Ceasefire violations need to be stopped before they become dangerous

 
   

The fresh spurt in hostilities on the Line of Control in Mendhar and Akhnoor sectors is worrisome, especially if allowed to linger on, defeating the purpose of the goodwill generated by the bonhomie witnessed during Nawaz Sharief’s recent visit to New Delhi to attend the swearing-in of prime minister Narendra Modi. Two months after that happened, the new government led by BJP has yet to spell out its policy vis-a-vis its neighbours, particularly Pakistan and Nawaz Sharief and his government, too, have slipped into silence. There has as yet been no move to renew the peace process, least of all toconsolidate the gains of the earlier peace process and ensure among other things that there are no ceasefire violations. Unfortunately, the fresh bout of tensions sparked off on the day the Indian prime minister Narendra Modi visited Jammu and Kashmir less than a month ago. They have not only resulted in condemnable killings and loss of life on the borders, they have also triggered fears of a continuum of vicious cycle of violence that not only takes a toll of soldiers manning the borders but also the civilians caught on the two sides of this troubled zone. Six Indian army and BSF personnel have already been killed on the borders in less than 2 months and dozens including civilians are injured. The repeated violations not only retard the peace process, they also spread scare and insecurity.
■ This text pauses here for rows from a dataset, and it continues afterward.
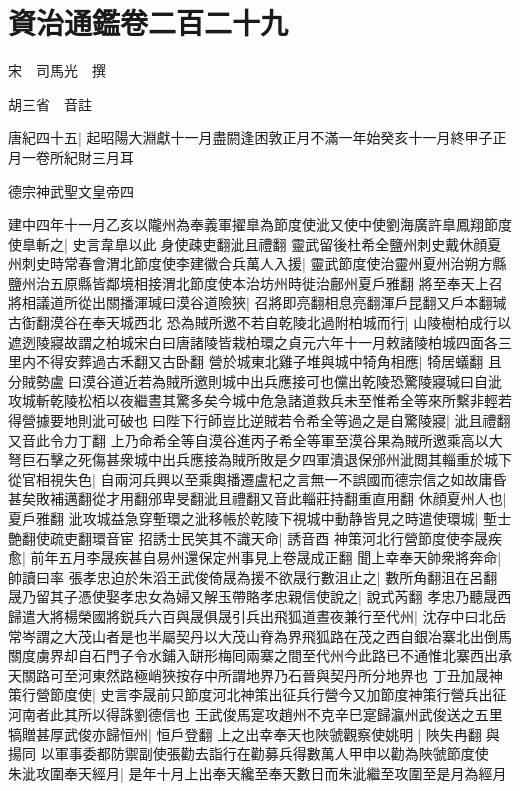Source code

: \chapter{資治通鑑卷二百二十九}
宋　司馬光　撰

胡三省　音註

唐紀四十五|{
	起昭陽大淵獻十一月盡閼逢困敦正月不滿一年始癸亥十一月終甲子正月一卷所紀財三月耳}


德宗神武聖文皇帝四

建中四年十一月乙亥以隴州為奉義軍擢臯為節度使泚又使中使劉海廣許臯鳳翔節度使臯斬之|{
	史言韋臯以此身使疎吏翻泚且禮翻}
靈武留後杜希全鹽州刺史戴休顔夏州刺史時常春會渭北節度使李建徽合兵萬人入援|{
	靈武節度使治靈州夏州治朔方縣鹽州治五原縣皆鄰境相接渭北節度使本治坊州時徙治鄜州夏戶雅翻}
將至奉天上召將相議道所從出關播渾瑊曰漠谷道險狹|{
	召將即亮翻相息亮翻渾戶昆翻又戶本翻瑊古衘翻漠谷在奉天城西北}
恐為賊所邀不若自乾陵北過附柏城而行|{
	山陵樹柏成行以遮迾陵寢故謂之柏城宋白曰唐諸陵皆栽柏環之貞元六年十一月敕諸陵柏城四面各三里内不得安葬過古禾翻又古卧翻}
營於城東北雞子堆與城中犄角相應|{
	犄居蟻翻}
且分賊勢盧曰漠谷道近若為賊所邀則城中出兵應接可也儻出乾陵恐驚陵寢瑊曰自泚攻城斬乾陵松栢以夜繼晝其驚多矣今城中危急諸道救兵未至惟希全等來所繫非輕若得營據要地則泚可破也曰陛下行師豈比逆賊若令希全等過之是自驚陵寢|{
	泚且禮翻又音此令力丁翻}
上乃命希全等自漠谷進丙子希全等軍至漠谷果為賊所邀乘高以大弩巨石擊之死傷甚衆城中出兵應接為賊所敗是夕四軍潰退保邠州泚閲其輜重於城下從官相視失色|{
	自兩河兵興以至乘輿播遷盧杞之言無一不誤國而德宗信之如故庸昏甚矣敗補邁翻從才用翻邠卑旻翻泚且禮翻又音此輜莊持翻重直用翻}
休顔夏州人也|{
	夏戶雅翻}
泚攻城益急穿塹環之泚移帳於乾陵下視城中動静皆見之時遣使環城|{
	塹士艶翻使疏吏翻環音宦}
招誘士民笑其不識天命|{
	誘音酉}
神策河北行營節度使李晟疾愈|{
	前年五月李晟疾甚自易州還保定州事見上卷晟成正翻}
聞上幸奉天帥衆將奔命|{
	帥讀曰率}
張孝忠迫於朱滔王武俊倚晟為援不欲晟行數沮止之|{
	數所角翻沮在呂翻}
晟乃留其子憑使娶孝忠女為婦又解玉帶賂孝忠親信使說之|{
	說式芮翻}
孝忠乃聽晟西歸遣大將楊榮國將鋭兵六百與晟俱晟引兵出飛狐道晝夜兼行至代州|{
	沈存中曰北岳常岑謂之大茂山者是也半屬契丹以大茂山脊為界飛狐路在茂之西自銀冶寨北出倒馬關度虜界却自石門子令水鋪入缾形梅囘兩寨之間至代州今此路已不通惟北寨西出承天關路可至河東然路極峭狹按存中所謂地界乃石晉與契丹所分地界也}
丁丑加晟神策行營節度使|{
	史言李晟前只節度河北神策出征兵行營今又加節度神策行營兵出征河南者此其所以得誅劉德信也}
王武俊馬寔攻趙州不克辛巳寔歸瀛州武俊送之五里犒贈甚厚武俊亦歸恒州|{
	恒戶登翻}
上之出幸奉天也陜虢觀察使姚明|{
	陜失冉翻與揚同}
以軍事委都防禦副使張勸去詣行在勸募兵得數萬人甲申以勸為陜虢節度使　朱泚攻圍奉天經月|{
	是年十月上出奉天纔至奉天數日而朱泚繼至攻圍至是月為經月}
A history of skirmishes at the borders has revealed that such tensions have never been reduced through eyeball to eyeball confrontation, retaliation and military solutions. They can be ebbed only through conciliation and dialogue, that may not necessarily come from the top level but can be started from the level of military commanders, though a composite dialogue between the Indian and the Pakistani state at the highest levels can indeed facilitate such a mechanism where occasional bouts of hostility and skirmishes can be sorted out by both sides at the local level, without getting sucked in by the temptation of military retaliation. This, even as there are serious apprehensions on this side of Pakistan army trying to back infiltrators and militants or the fears lurking in the Pakistani establishment about the repercussions of a saffron party’s take-over in New Delhi. 

The only way forward is through initiating immediate talks on the issue and sorting out the mess that has begun to play havoc with lives of both security personnel and ordinary civilians living along the borders, besides re-creating a sense of panic and fear psychosis that had begun to wane ever since the ceasefire agreement between India and Pakistan was put into place. The situation is fast assuming serious proportions with the frequency of cross-firing increasing. It is time to begin serious negotiations to ensure that such hostilities on the borders do not take place and the sanctity of the agreement on ceasefire is maintained so that it can aid a more fruitful peace process between the two countries and also aid the process of the much needed resolution of Kashmir issue. Ceasefire on the borders is crucial for a healthy peace process, though on its own, it has no potential for resolving the ticklish and long pending issues between Islamabad and New Delhi. It can only be a good catalyst and therefore there is need to strengthen it, rather than letting complacency and hawkishness to take over and allowing the ceasefire to go haywire and out of control. For that, the political leadership both in New Delhi and Islamabad need to strengthen their controls over their respective official agencies and networking, without succumbing to temptations of petty politicking or getting cowed down by extreme right wing opinion. Any bits of hawkishness and hostility, in rhetoric or on the ground at the borders, need a more statesmanlike and pragmatic response, not one conditioned by complacency, rigidity or harshness.